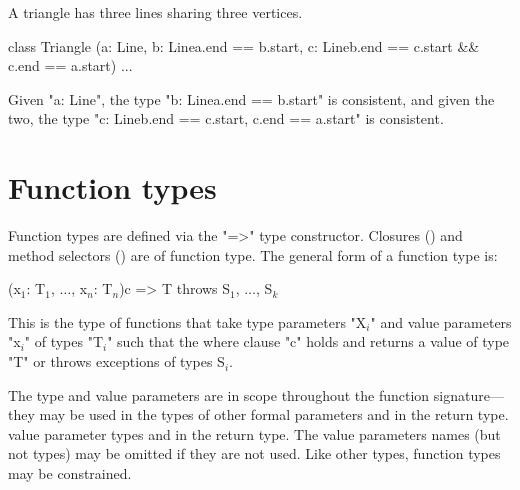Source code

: \begin{example}
A triangle has three lines sharing three vertices.
\begin{xten}
class Triangle 
 (a: Line, 
  b: Line{a.end == b.start}, 
  c: Line{b.end == c.start && c.end == a.start}) 
 { ... }
\end{xten}


Given \xcd"a: Line", the type \xcd"b: Line{a.end == b.start}" is consistent,
and
given the two, the type \xcd"c: Line{b.end == c.start, c.end == a.start}"
is consistent.

\end{example}

\section{Function types}
\label{FunctionTypes}




        Function types are defined via the \xcd"=>" type
        constructor.  Closures () and method
        selectors () are of function type.
        The general form of a function type is:
\begin{xtenmath}
[X$_1$, $\dots$, X$_m$](x$_1$: T$_1$, $\dots$, x$_n$: T$_n$){c} => T
        throws S$_1$, $\dots$, S$_k$
\end{xtenmath}
        This
        is the type of functions that take type parameters
        \xcdmath"X$_i$"
        and value parameters
        \xcdmath"x$_i$"
        of types
        \xcdmath"T$_i$"
        such that the where clause \xcd"c" holds
        and returns a value of type \xcd"T" or throws
        exceptions of 
        types S$_i$.

The type and value parameters
are in scope throughout the function signature---they may be
used
in the types of other formal parameters and in the return type.
value parameter types and in the return type.
The value parameters names (but not types) may be omitted if
they are not used. 
Like other types, function types may be constrained.


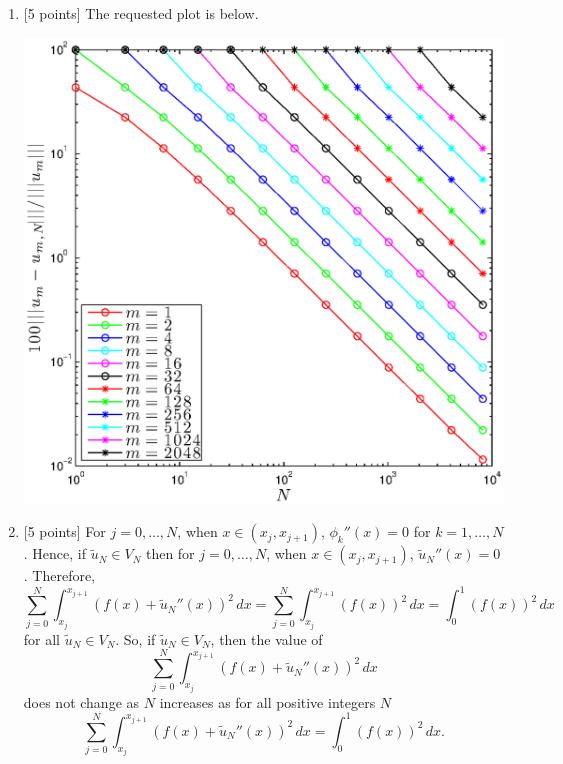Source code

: \begin{solution}
\begin{enumerate}
\item {[5 points]} The requested plot is below.

\begin{center}
\includegraphics[scale=0.75]{hw34c.eps}
\end{center}

\item {[5 points]} For $j=0,\ldots,N$, when $x\in(x_j,x_{j+1})$, $\phi_k''(x)=0$ for $k=1,\ldots,N$. Hence, if $\tilde{u}_N\in V_N$ then for $j=0,\ldots,N$, when $x\in(x_j,x_{j+1})$, $\tilde{u}_N''(x)=0$. Therefore,
\[
\sum_{j=0}^N\int_{x_j}^{x_{j+1}}(f(x)+\tilde{u}_N''(x))^2\,dx=\sum_{j=0}^N\int_{x_j}^{x_{j+1}}(f(x))^2\,dx=\int_0^1(f(x))^2\,dx
\]
for all $\tilde{u}_N\in V_N$. So, if $\tilde{u}_N\in V_N$, then the value of
\[
\sum_{j=0}^N\int_{x_j}^{x_{j+1}}(f(x)+\tilde{u}_N''(x))^2\,dx
\]
does not change as $N$ increases as for all positive integers $N$
\[
\sum_{j=0}^N\int_{x_j}^{x_{j+1}}(f(x)+\tilde{u}_N''(x))^2\,dx=\int_0^1(f(x))^2\,dx.
\]
\end{enumerate}
\end{solution}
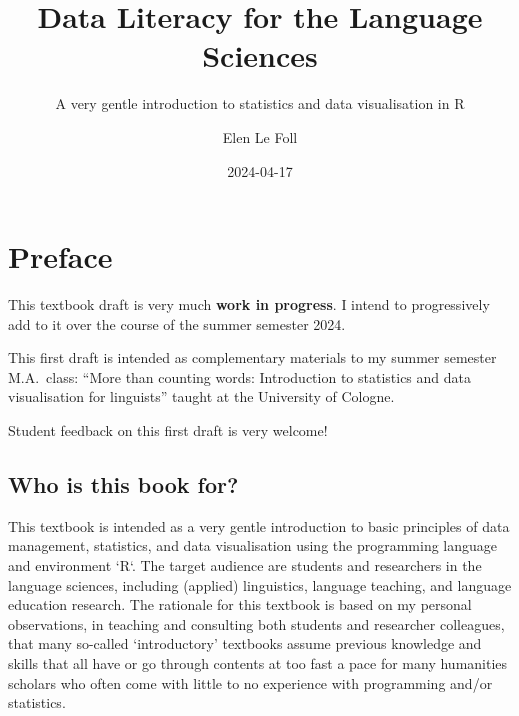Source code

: \documentclass[
  letterpaper,
  DIV=11,
  numbers=noendperiod]{scrreprt}
\title{Data Literacy for the Language Sciences}
\subtitle{A very gentle introduction to statistics and data
visualisation in R}
\author{Elen Le Foll}
\date{2024-04-17}
\renewcommand*\contentsname{Table of contents}
\newcommand\contentsname{Table of contents}
\begin{document}
\maketitle

\renewcommand*\contentsname{Table of contents}
{
\hypersetup{linkcolor=}
\setcounter{tocdepth}{2}
\tableofcontents
}

\chapter*{Preface}\label{preface}


\begin{tcolorbox}[enhanced jigsaw, colbacktitle=quarto-callout-warning-color!10!white, rightrule=.15mm, breakable, toprule=.15mm, toptitle=1mm, colframe=quarto-callout-warning-color-frame, bottomrule=.15mm, coltitle=black, opacityback=0, titlerule=0mm, opacitybacktitle=0.6, title=\textcolor{quarto-callout-warning-color}{\faExclamationTriangle}\hspace{0.5em}{Warning}, left=2mm, arc=.35mm, leftrule=.75mm, bottomtitle=1mm, colback=white]

This textbook draft is very much \textbf{work in progress}. I intend to
progressively add to it over the course of the summer semester 2024.

This first draft is intended as complementary materials to my summer
semester M.A.~class: ``More than counting words: Introduction to
statistics and data visualisation for linguists'' taught at the
University of Cologne.

Student feedback on this first draft is very welcome!

\end{tcolorbox}

\section*{Who is this book for?}\label{who-is-this-book-for}


This textbook is intended as a very gentle introduction to basic
principles of data management, statistics, and data visualisation using
the programming language and environment `R`. The target audience are
students and researchers in the language sciences, including (applied)
linguistics, language teaching, and language education research. The
rationale for this textbook is based on my personal observations, in
teaching and consulting both students and researcher colleagues, that
many so-called `introductory' textbooks assume previous knowledge and
skills that all have or go through contents at too fast a pace for many
humanities scholars who often come with little to no experience with
programming and/or statistics.
\end{document}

_TASK OBJECTIVE_
Go through the entries and return each line where the word "that" occurs.

_TASK RESPONSE_
        is the type of functions that take type parameters
        such that the where clause \xcd"c" holds
teaching and consulting both students and researcher colleagues, that
skills that all have or go through contents at too fast a pace for many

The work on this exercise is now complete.